▶ _EXERCISE BRIEF_: Below is a block of records; repeat each one exactly.

——

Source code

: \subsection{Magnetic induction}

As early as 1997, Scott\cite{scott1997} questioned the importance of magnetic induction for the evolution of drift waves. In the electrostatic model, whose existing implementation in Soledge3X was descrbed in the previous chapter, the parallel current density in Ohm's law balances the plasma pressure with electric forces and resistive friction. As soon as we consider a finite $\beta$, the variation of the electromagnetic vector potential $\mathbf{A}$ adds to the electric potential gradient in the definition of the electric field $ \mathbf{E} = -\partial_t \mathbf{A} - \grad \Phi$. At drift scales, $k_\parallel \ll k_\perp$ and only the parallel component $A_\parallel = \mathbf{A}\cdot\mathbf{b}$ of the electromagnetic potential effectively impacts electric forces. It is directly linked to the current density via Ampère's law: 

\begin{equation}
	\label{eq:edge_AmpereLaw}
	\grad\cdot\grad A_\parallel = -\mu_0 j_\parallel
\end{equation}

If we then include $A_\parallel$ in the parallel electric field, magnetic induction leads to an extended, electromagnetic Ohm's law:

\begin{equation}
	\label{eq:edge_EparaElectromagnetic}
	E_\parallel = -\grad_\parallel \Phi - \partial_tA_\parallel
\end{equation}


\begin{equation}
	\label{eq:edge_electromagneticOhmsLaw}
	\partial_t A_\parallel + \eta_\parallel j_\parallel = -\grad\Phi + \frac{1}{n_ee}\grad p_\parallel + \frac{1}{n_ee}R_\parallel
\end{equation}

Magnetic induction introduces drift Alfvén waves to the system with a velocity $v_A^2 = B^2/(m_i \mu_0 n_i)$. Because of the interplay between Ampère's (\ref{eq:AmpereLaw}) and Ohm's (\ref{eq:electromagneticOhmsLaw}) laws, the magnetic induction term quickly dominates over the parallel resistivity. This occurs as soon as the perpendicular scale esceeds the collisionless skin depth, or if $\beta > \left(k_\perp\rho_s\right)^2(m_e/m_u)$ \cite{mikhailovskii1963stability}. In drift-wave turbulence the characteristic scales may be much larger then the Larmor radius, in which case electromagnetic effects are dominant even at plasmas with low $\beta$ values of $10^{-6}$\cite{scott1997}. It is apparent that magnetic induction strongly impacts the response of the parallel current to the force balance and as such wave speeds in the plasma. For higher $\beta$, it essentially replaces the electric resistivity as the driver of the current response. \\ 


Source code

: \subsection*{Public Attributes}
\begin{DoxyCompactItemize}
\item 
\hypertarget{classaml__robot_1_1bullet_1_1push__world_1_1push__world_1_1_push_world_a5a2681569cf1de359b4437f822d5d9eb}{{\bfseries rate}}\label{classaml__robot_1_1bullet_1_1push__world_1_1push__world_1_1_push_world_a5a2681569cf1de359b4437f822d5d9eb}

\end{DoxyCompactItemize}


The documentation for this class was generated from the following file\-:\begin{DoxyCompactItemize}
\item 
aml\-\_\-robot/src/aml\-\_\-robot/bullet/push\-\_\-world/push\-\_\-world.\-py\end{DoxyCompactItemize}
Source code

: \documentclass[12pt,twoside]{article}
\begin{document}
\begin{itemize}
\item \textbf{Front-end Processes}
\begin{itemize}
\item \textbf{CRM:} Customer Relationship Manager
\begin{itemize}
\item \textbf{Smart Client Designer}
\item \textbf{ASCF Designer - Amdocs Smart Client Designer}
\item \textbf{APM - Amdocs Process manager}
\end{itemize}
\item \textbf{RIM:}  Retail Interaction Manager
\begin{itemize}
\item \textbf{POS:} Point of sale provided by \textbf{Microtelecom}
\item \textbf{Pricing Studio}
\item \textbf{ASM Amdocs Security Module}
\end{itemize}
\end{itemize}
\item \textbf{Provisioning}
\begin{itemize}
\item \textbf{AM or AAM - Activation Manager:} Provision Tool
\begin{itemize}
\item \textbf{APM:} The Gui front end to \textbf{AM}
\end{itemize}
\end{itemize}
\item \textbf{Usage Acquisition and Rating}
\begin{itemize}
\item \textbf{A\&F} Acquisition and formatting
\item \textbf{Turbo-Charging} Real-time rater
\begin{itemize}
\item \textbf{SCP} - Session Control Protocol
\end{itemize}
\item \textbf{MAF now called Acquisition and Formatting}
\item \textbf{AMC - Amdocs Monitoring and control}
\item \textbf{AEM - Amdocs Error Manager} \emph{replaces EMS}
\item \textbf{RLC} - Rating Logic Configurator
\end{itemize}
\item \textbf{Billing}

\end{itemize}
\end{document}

——

▶ _FINISHED TASK_:
Source code

: \subsection{Magnetic induction}

As early as 1997, Scott\cite{scott1997} questioned the importance of magnetic induction for the evolution of drift waves. In the electrostatic model, whose existing implementation in Soledge3X was descrbed in the previous chapter, the parallel current density in Ohm's law balances the plasma pressure with electric forces and resistive friction. As soon as we consider a finite $\beta$, the variation of the electromagnetic vector potential $\mathbf{A}$ adds to the electric potential gradient in the definition of the electric field $ \mathbf{E} = -\partial_t \mathbf{A} - \grad \Phi$. At drift scales, $k_\parallel \ll k_\perp$ and only the parallel component $A_\parallel = \mathbf{A}\cdot\mathbf{b}$ of the electromagnetic potential effectively impacts electric forces. It is directly linked to the current density via Ampère's law: 

\begin{equation}
	\label{eq:edge_AmpereLaw}
	\grad\cdot\grad A_\parallel = -\mu_0 j_\parallel
\end{equation}

If we then include $A_\parallel$ in the parallel electric field, magnetic induction leads to an extended, electromagnetic Ohm's law:

\begin{equation}
	\label{eq:edge_EparaElectromagnetic}
	E_\parallel = -\grad_\parallel \Phi - \partial_tA_\parallel
\end{equation}


\begin{equation}
	\label{eq:edge_electromagneticOhmsLaw}
	\partial_t A_\parallel + \eta_\parallel j_\parallel = -\grad\Phi + \frac{1}{n_ee}\grad p_\parallel + \frac{1}{n_ee}R_\parallel
\end{equation}

Magnetic induction introduces drift Alfvén waves to the system with a velocity $v_A^2 = B^2/(m_i \mu_0 n_i)$. Because of the interplay between Ampère's (\ref{eq:AmpereLaw}) and Ohm's (\ref{eq:electromagneticOhmsLaw}) laws, the magnetic induction term quickly dominates over the parallel resistivity. This occurs as soon as the perpendicular scale esceeds the collisionless skin depth, or if $\beta > \left(k_\perp\rho_s\right)^2(m_e/m_u)$ \cite{mikhailovskii1963stability}. In drift-wave turbulence the characteristic scales may be much larger then the Larmor radius, in which case electromagnetic effects are dominant even at plasmas with low $\beta$ values of $10^{-6}$\cite{scott1997}. It is apparent that magnetic induction strongly impacts the response of the parallel current to the force balance and as such wave speeds in the plasma. For higher $\beta$, it essentially replaces the electric resistivity as the driver of the current response. \\ 


Source code

: \subsection*{Public Attributes}
\begin{DoxyCompactItemize}
\item 
\hypertarget{classaml__robot_1_1bullet_1_1push__world_1_1push__world_1_1_push_world_a5a2681569cf1de359b4437f822d5d9eb}{{\bfseries rate}}\label{classaml__robot_1_1bullet_1_1push__world_1_1push__world_1_1_push_world_a5a2681569cf1de359b4437f822d5d9eb}

\end{DoxyCompactItemize}


The documentation for this class was generated from the following file\-:\begin{DoxyCompactItemize}
\item 
aml\-\_\-robot/src/aml\-\_\-robot/bullet/push\-\_\-world/push\-\_\-world.\-py\end{DoxyCompactItemize}
Source code

: \documentclass[12pt,twoside]{article}
\begin{document}
\begin{itemize}
\item \textbf{Front-end Processes}
\begin{itemize}
\item \textbf{CRM:} Customer Relationship Manager
\begin{itemize}
\item \textbf{Smart Client Designer}
\item \textbf{ASCF Designer - Amdocs Smart Client Designer}
\item \textbf{APM - Amdocs Process manager}
\end{itemize}
\item \textbf{RIM:}  Retail Interaction Manager
\begin{itemize}
\item \textbf{POS:} Point of sale provided by \textbf{Microtelecom}
\item \textbf{Pricing Studio}
\item \textbf{ASM Amdocs Security Module}
\end{itemize}
\end{itemize}
\item \textbf{Provisioning}
\begin{itemize}
\item \textbf{AM or AAM - Activation Manager:} Provision Tool
\begin{itemize}
\item \textbf{APM:} The Gui front end to \textbf{AM}
\end{itemize}
\end{itemize}
\item \textbf{Usage Acquisition and Rating}
\begin{itemize}
\item \textbf{A\&F} Acquisition and formatting
\item \textbf{Turbo-Charging} Real-time rater
\begin{itemize}
\item \textbf{SCP} - Session Control Protocol
\end{itemize}
\item \textbf{MAF now called Acquisition and Formatting}
\item \textbf{AMC - Amdocs Monitoring and control}
\item \textbf{AEM - Amdocs Error Manager} \emph{replaces EMS}
\item \textbf{RLC} - Rating Logic Configurator
\end{itemize}
\item \textbf{Billing}

\end{itemize}
\end{document}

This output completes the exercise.